When building a new data centre, the owner of the data centre has no guarantee that the various physical infrastructure subsystems – power, cooling, fire suppression, security, and management – will work
together. Commissioning is the process that reviews and tests the data centre’s physical infrastructure design as a holistic system in order to assure the highest level of reliability.
Traditional commissioning is a daunting task. Since formal system operation doesn’t begin until the system is commissioned, the commissioning team experiences intense pressure to complete the commissioning process quickly. Commissioning can involve high expense and requires staffs from different departmental disciplines to work together. For these reasons data centre commissioning has almost uniquely been associated with large data centres (over 20,000 ft2 or 1,858 m2). In the recent past, many data centre managers chose to roll the dice and perform little or no commissioning, relying only on start-up data to press ahead with launching the new data centre. Given the reality of 24x7 operations, however, the alternative of exposure to major system failures and accompanying downtime is no longer an economically viable option. Commissioning has now become a business necessity.
Data centre commissioning can deliver an unbiased evaluation of whether a newly constructed data centre will be an operational success or a failure.
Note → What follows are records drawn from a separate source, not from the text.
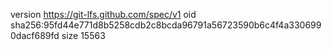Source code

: version https://git-lfs.github.com/spec/v1
oid sha256:95fd44e771d8b5258cdb2c8bcda96791a56723590b6c4f4a3306990dacf689fd
size 15563

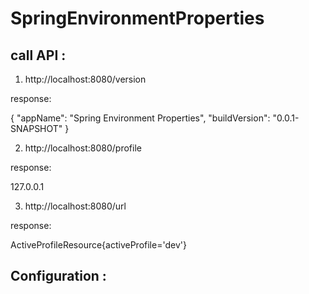 # SpringEnvironmentProperties

## call API :

1. http://localhost:8080/version

response: 

{
"appName": "Spring Environment Properties",
"buildVersion": "0.0.1-SNAPSHOT"
}

2. http://localhost:8080/profile

response: 

127.0.0.1

3. http://localhost:8080/url

response: 

ActiveProfileResource{activeProfile='dev'}

## Configuration :
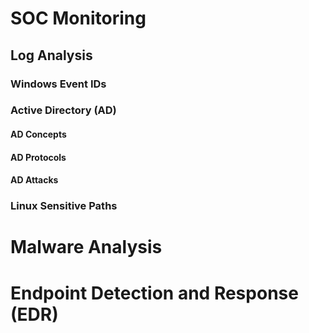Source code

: # SOC Monitoring

## Log Analysis

### Windows Event IDs

### Active Directory (AD)

#### AD Concepts

#### AD Protocols

#### AD Attacks

### Linux Sensitive Paths

# Malware Analysis

# Endpoint Detection and Response (EDR)

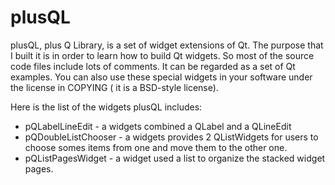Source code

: plusQL
======

plusQL, plus Q Library, is a set of widget extensions of Qt. The purpose 
that I built it is in order to learn how to build Qt widgets. So most of 
the source code files include lots of comments. It can be regarded as a set
of Qt examples. You can also use these special widgets in your software 
under the license in COPYING ( it is a BSD-style license).

Here is the list of the widgets plusQL includes:
 - pQLabelLineEdit - a widgets combined a QLabel and a QLineEdit
 - pQDoubleListChooser - a widgets provides 2 QListWidgets for users to 
 	choose somes items from one and move them to the other one.
 - pQListPagesWidget - a widget used a list to organize the stacked widget
 	pages.
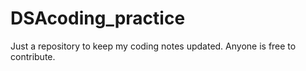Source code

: # DSAcoding_practice
Just a repository to keep my coding notes updated.
Anyone is free to contribute.
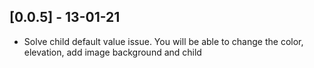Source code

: ## [0.0.5] - 13-01-21

* Solve child default value issue.
You will be able to change the color, elevation, add image background and child

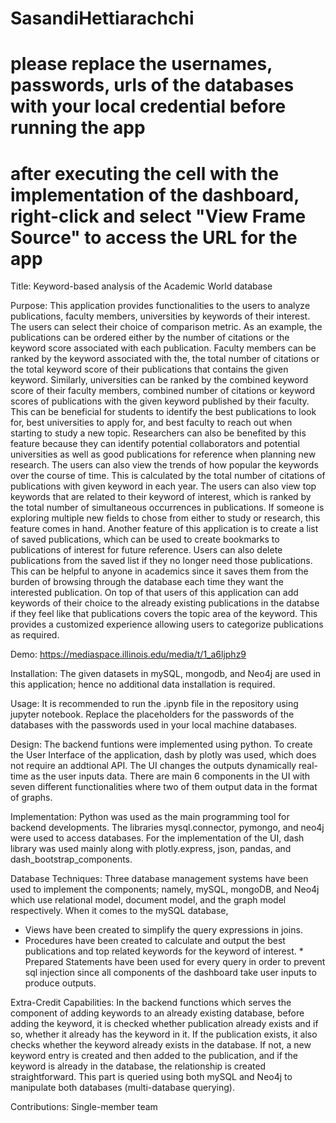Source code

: # SasandiHettiarachchi

# please replace the usernames, passwords, urls of the databases with your local credential before running the app
# after executing the cell with the implementation of the dashboard, right-click and select "View Frame Source" to access the URL for the app 

Title: 
Keyword-based analysis of the Academic World database

Purpose: 
  This application provides functionalities to the users to analyze publications, faculty members, universities by keywords of their interest. The users can select their choice of comparison metric. As an example, the publications can be ordered either by the number of citations or the keyword score associated with each publication. Faculty members can be ranked by the keyword associated with the, the total number of citations or the total keyword score of their publications that contains the given keyword. Similarly, universities can be ranked by the combined keyword score of their faculty members, combined number of citations or keyword scores of publications with the given keyword published by their faculty. This can be beneficial for students to identify the best publications to look for, best universities to apply for, and best faculty to reach out when starting to study a new topic. Researchers can also be benefited by this feature because they can identify potential collaborators and potential universities as well as good publications for reference when planning new research.
  The users can also view the trends of how popular the keywords over the course of time. This is calculated by the total number of citations of publications with given keyword in each year. The users can also view top keywords that are related to their keyword of interest, which is ranked by the total number of simultaneous occurrences in publications. If someone is exploring multiple new fields to chose from either to study or research, this feature comes in hand.
  Another feature of this application is to create a list of saved publications, which can be used to create bookmarks to publications of interest for future reference. Users can also delete publications from the saved list if they no longer need those publications. This can be helpful to anyone in academics since it saves them from the burden of browsing through the database each time they want the interested publication. On top of that users of this application can add keywords of their choice to the already existing publications in the databse if they feel like that publications covers the topic area of the keyword. This provides a customized experience allowing users to categorize publications as required.

Demo: 
https://mediaspace.illinois.edu/media/t/1_a6ljphz9

Installation: 
The given datasets in mySQL, mongodb, and Neo4j are used in this application; hence no additional data installation is required.

Usage:
  It is recommended to run the .ipynb file in the repository using jupyter notebook. Replace the placeholders for the passwords of the databases with the passwords used in your local machine databases.

Design: 
  The backend funtions were implemented using python. To create the User Interface of the application, dash by plotly was used, which does not require an addtional API. The UI changes the outputs dynamically real-time as the user inputs data. There are main 6 components in the UI with seven different functionalities where two of them output data in the format of graphs.

Implementation:
  Python was used as the main programming tool for backend developments. The libraries mysql.connector, pymongo, and neo4j were used to access databases. For the implementation of the UI, dash library was used mainly along with plotly.express, json, pandas, and dash_bootstrap_components.

Database Techniques: 
Three database management systems have been used to implement the components; namely, mySQL, mongoDB, and Neo4j which use relational model, document model, and the graph model respectively.
When it comes to the mySQL database, 
  * Views have been created to simplify the query expressions in joins. 
  * Procedures have been created to calculate and output the best publications and top related keywords for the keyword of interest.       * Prepared Statements have been used for every query in order to prevent sql injection since all components of the dashboard take user     inputs to produce outputs.

Extra-Credit Capabilities: 
In the backend functions which serves the component of adding keywords to an already existing database, before adding the keyword, it is checked whether publication already exists and if so, whether it already has the keyword in it. If the publication exists, it also checks whether the keyword already exists in the database. If not, a new keyword entry is created and then added to the publication, and if the keyword is already in the database, the relationship is created straightforward. This part is queried using both mySQL and Neo4j to manipulate both databases (multi-database querying). 

Contributions: 
Single-member team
Proper execution of the commissioning process is a critical step in determining how the data centre operates as an integrated system. The documentation produced as a result of commissioning is also the single, most enduring value added deliverable in a data centre’s operational life.
Failure to properly commission a data centre leaves the door wide open for expensive and disruptive downtime that could have been avoided. Integrated commissioning of all physical infrastructure components assures maximum data centre performance and justifies the physical infrastructure investment.